PROBLEM TO WORK ON >> Write every record below out exactly; no images.
────────────────
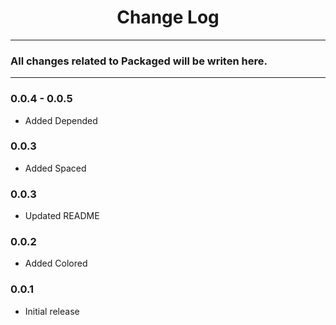 <div align="center">
	<h1>Change Log</h1>
</div>

---

### All changes related to Packaged will be writen here.

---

### 0.0.4 - 0.0.5
- Added Depended

### 0.0.3
- Added Spaced

### 0.0.3
- Updated README

### 0.0.2
- Added Colored

### 0.0.1
- Initial release
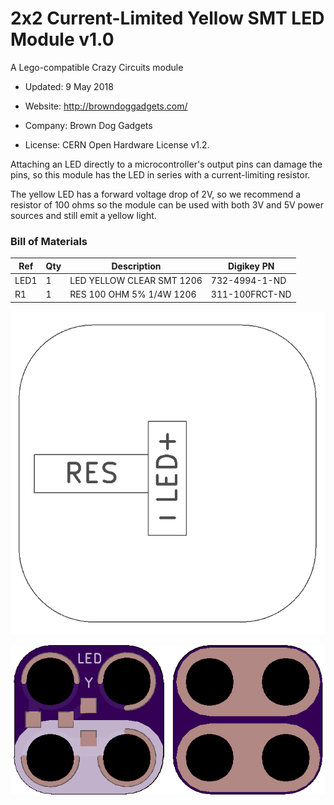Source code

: <!--- start title --->
# 2x2 Current-Limited Yellow SMT LED Module v1.0
A Lego-compatible Crazy Circuits module

- Updated: 9 May 2018

- Website: http://browndoggadgets.com/
- Company: Brown Dog Gadgets
- License: CERN Open Hardware License v1.2.
<!--- end title --->

Attaching an LED directly to a microcontroller's output pins can damage the pins, so this module has the LED in series with a current-limiting resistor. 

The yellow LED has a forward voltage drop of 2V, so we recommend a resistor of 100 ohms so the module can be used with both 3V and 5V power sources and still emit a yellow light.

<!--- bom start --->
### Bill of Materials

|Ref|Qty|Description|Digikey PN|
|---|---|-----------|------|
|LED1|1|LED YELLOW CLEAR SMT 1206|732-4994-1-ND|
|R1|1|RES 100 OHM 5% 1/4W 1206|311-100FRCT-ND|


<!--- bom end --->
![Assembly Diagram](assembly.png)

![Gerber Preview](preview.png)

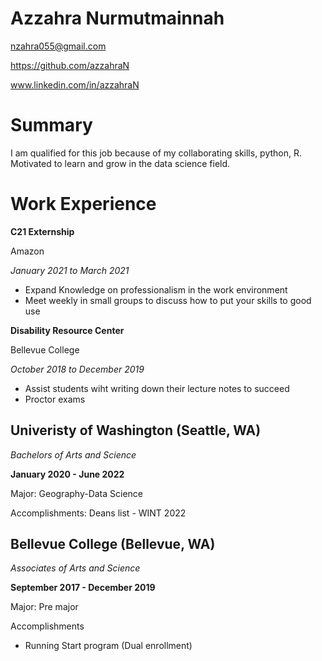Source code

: # Azzahra Nurmutmainnah

nzahra055@gmail.com

https://github.com/azzahraN

www.linkedin.com/in/azzahraN

# Summary

I am qualified for this job because of my collaborating skills, python, R. Motivated to learn and grow in the data science field.

# Work Experience
**C21 Externship**

Amazon

*January 2021 to March 2021*

- Expand Knowledge on professionalism in the work environment
- Meet weekly in small groups to discuss how to put your skills to good use

**Disability Resource Center**

Bellevue College

*October 2018 to December 2019*
- Assist students wiht writing down their lecture notes to succeed
- Proctor exams

## Univeristy of Washington (Seattle, WA)

*Bachelors of Arts and Science*

**January 2020 - June 2022**

Major: Geography-Data Science

Accomplishments: Deans list - WINT 2022

## Bellevue College (Bellevue, WA)
*Associates of Arts and Science*

**September 2017 - December 2019**

Major: Pre major

Accomplishments

- Running Start program (Dual enrollment)

[University of Washington]:https://www.washington.edu/
[Bellevue College]:https://www.bellevuecollege.edu/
────────────────
SOLVED EXERCISE >>
 <div align="center">
	<h1>Change Log</h1>
</div>

---

### All changes related to Packaged will be writen here.

---

### 0.0.4 - 0.0.5
- Added Depended

### 0.0.3
- Added Spaced

### 0.0.3
- Updated README

### 0.0.2
- Added Colored

### 0.0.1
- Initial release
Source code

: <!--- start title --->
# 2x2 Current-Limited Yellow SMT LED Module v1.0
A Lego-compatible Crazy Circuits module

- Updated: 9 May 2018

- Website: http://browndoggadgets.com/
- Company: Brown Dog Gadgets
- License: CERN Open Hardware License v1.2.
<!--- end title --->

Attaching an LED directly to a microcontroller's output pins can damage the pins, so this module has the LED in series with a current-limiting resistor. 

The yellow LED has a forward voltage drop of 2V, so we recommend a resistor of 100 ohms so the module can be used with both 3V and 5V power sources and still emit a yellow light.

<!--- bom start --->
### Bill of Materials

|Ref|Qty|Description|Digikey PN|
|---|---|-----------|------|
|LED1|1|LED YELLOW CLEAR SMT 1206|732-4994-1-ND|
|R1|1|RES 100 OHM 5% 1/4W 1206|311-100FRCT-ND|


<!--- bom end --->
![Assembly Diagram](assembly.png)

![Gerber Preview](preview.png)

Source code

: # Azzahra Nurmutmainnah

nzahra055@gmail.com

https://github.com/azzahraN

www.linkedin.com/in/azzahraN

# Summary

I am qualified for this job because of my collaborating skills, python, R. Motivated to learn and grow in the data science field.

# Work Experience
**C21 Externship**

Amazon

*January 2021 to March 2021*

- Expand Knowledge on professionalism in the work environment
- Meet weekly in small groups to discuss how to put your skills to good use

**Disability Resource Center**

Bellevue College

*October 2018 to December 2019*
- Assist students wiht writing down their lecture notes to succeed
- Proctor exams

## Univeristy of Washington (Seattle, WA)

*Bachelors of Arts and Science*

**January 2020 - June 2022**

Major: Geography-Data Science

Accomplishments: Deans list - WINT 2022

## Bellevue College (Bellevue, WA)
*Associates of Arts and Science*

**September 2017 - December 2019**

Major: Pre major

Accomplishments

- Running Start program (Dual enrollment)

[University of Washington]:https://www.washington.edu/
[Bellevue College]:https://www.bellevuecollege.edu/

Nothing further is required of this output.